Moins de naissances et davantage de décès : la population continue de diminuer en Bourgogne-Franche-Comté

Photo d'illustration (photo Adobe Stock / ArLawKa)

En 2025, selon l’Insee, la population de la Bourgogne-Franche-Comté poursuit sa baisse, une tendance engagée depuis 2016. À rebours de la dynamique nationale, la région enregistre un recul démographique continu alors que la population de la France métropolitaine continue de croître.

Au 1er janvier 2023, 2 802 670 habitants résident en Bourgogne-Franche-Comté. La diminution de la population s’explique par un solde naturel déficitaire, c’est-à-dire un nombre de décès supérieur au nombre de naissances. Ce déficit, observé dans la région depuis 2016, n’est pas compensé par les mouvements migratoires.

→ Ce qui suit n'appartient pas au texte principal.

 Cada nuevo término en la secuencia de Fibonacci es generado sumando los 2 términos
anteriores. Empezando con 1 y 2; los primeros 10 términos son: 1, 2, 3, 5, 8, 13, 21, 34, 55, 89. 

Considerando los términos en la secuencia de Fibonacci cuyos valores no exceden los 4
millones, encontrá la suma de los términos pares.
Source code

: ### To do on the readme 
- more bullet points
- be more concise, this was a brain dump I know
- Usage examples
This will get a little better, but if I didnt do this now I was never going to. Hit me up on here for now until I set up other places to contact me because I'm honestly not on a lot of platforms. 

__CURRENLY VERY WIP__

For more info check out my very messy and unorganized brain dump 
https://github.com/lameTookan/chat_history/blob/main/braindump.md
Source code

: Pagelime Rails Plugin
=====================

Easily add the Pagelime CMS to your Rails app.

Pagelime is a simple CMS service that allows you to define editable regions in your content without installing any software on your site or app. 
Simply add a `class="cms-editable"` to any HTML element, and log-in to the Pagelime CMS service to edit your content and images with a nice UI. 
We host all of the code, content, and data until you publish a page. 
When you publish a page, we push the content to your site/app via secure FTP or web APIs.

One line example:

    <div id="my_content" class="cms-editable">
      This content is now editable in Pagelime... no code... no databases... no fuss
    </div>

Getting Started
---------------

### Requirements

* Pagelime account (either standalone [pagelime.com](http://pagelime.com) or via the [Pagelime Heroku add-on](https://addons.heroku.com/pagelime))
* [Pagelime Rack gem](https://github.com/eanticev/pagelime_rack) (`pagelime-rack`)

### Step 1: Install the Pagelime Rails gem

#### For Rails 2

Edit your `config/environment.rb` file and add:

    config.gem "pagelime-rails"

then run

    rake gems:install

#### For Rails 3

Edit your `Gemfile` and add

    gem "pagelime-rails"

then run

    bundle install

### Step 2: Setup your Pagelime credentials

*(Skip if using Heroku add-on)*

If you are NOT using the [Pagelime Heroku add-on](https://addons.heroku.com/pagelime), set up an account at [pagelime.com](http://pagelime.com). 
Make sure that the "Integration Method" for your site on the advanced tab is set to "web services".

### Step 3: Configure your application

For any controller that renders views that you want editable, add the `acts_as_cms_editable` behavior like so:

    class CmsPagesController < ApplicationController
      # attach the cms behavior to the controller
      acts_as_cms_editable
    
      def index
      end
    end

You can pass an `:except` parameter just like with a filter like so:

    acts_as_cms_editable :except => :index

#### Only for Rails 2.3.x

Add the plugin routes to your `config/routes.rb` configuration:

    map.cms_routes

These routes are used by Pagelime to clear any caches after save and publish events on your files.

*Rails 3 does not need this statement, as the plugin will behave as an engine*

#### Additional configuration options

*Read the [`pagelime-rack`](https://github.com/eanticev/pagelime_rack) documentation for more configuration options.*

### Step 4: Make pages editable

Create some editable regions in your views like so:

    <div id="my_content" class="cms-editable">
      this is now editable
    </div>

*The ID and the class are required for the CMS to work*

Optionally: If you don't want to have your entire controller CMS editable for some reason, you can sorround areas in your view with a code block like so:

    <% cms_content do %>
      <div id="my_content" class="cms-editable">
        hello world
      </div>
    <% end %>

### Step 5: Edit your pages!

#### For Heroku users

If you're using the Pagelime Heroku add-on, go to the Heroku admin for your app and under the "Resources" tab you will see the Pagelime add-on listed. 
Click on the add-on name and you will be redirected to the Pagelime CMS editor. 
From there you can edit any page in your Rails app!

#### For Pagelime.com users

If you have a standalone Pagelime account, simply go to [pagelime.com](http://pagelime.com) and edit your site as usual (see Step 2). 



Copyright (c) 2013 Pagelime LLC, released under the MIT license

Un déficit naturel inédit depuis au moins 50 ans

En 2025, le solde naturel atteint -10 000, son niveau le plus bas depuis au moins un demi-siècle. Il représente à lui seul un peu plus de la moitié du déficit naturel enregistré en France métropolitaine. Désormais, tous les départements de la région sont concernés par cette situation. Cette évolution s’explique à la fois par une baisse continue des naissances et par une hausse du nombre de décès, dans un contexte de vieillissement marqué de la population.

Une baisse durable des naissances

En 2025, près de 21 900 bébés sont nés en Bourgogne-Franche-Comté, soit une diminution de 1,9 % en un an, un recul légèrement plus marqué qu’au niveau national. La tendance est engagée depuis 2010. En dix ans, la région a enregistré 7 500 naissances de moins. La diminution du nombre d’enfants par femme explique 84 % de cette baisse. L’indicateur conjoncturel de fécondité s’établit à 1,50 enfant par femme en 2025, contre 1,90 en 2015. Comme ailleurs en France, la fécondité recule de manière continue. La baisse est particulièrement marquée chez les femmes les plus jeunes. En dix ans, le nombre de naissances issues de mères de moins de 40 ans a diminué de 24 %, tandis que celui des femmes plus âgées est resté stable. L’âge moyen des mères à l’accouchement atteint désormais 30,4 ans, soit 0,6 an de plus qu’en 2015. Par ailleurs, le nombre de femmes en âge de procréer, âgées de 14 à 49 ans, recule de 10 % depuis 2010. La diminution est encore plus prononcée chez les 20-39 ans (-11 %), contribuant également à la baisse globale des naissances.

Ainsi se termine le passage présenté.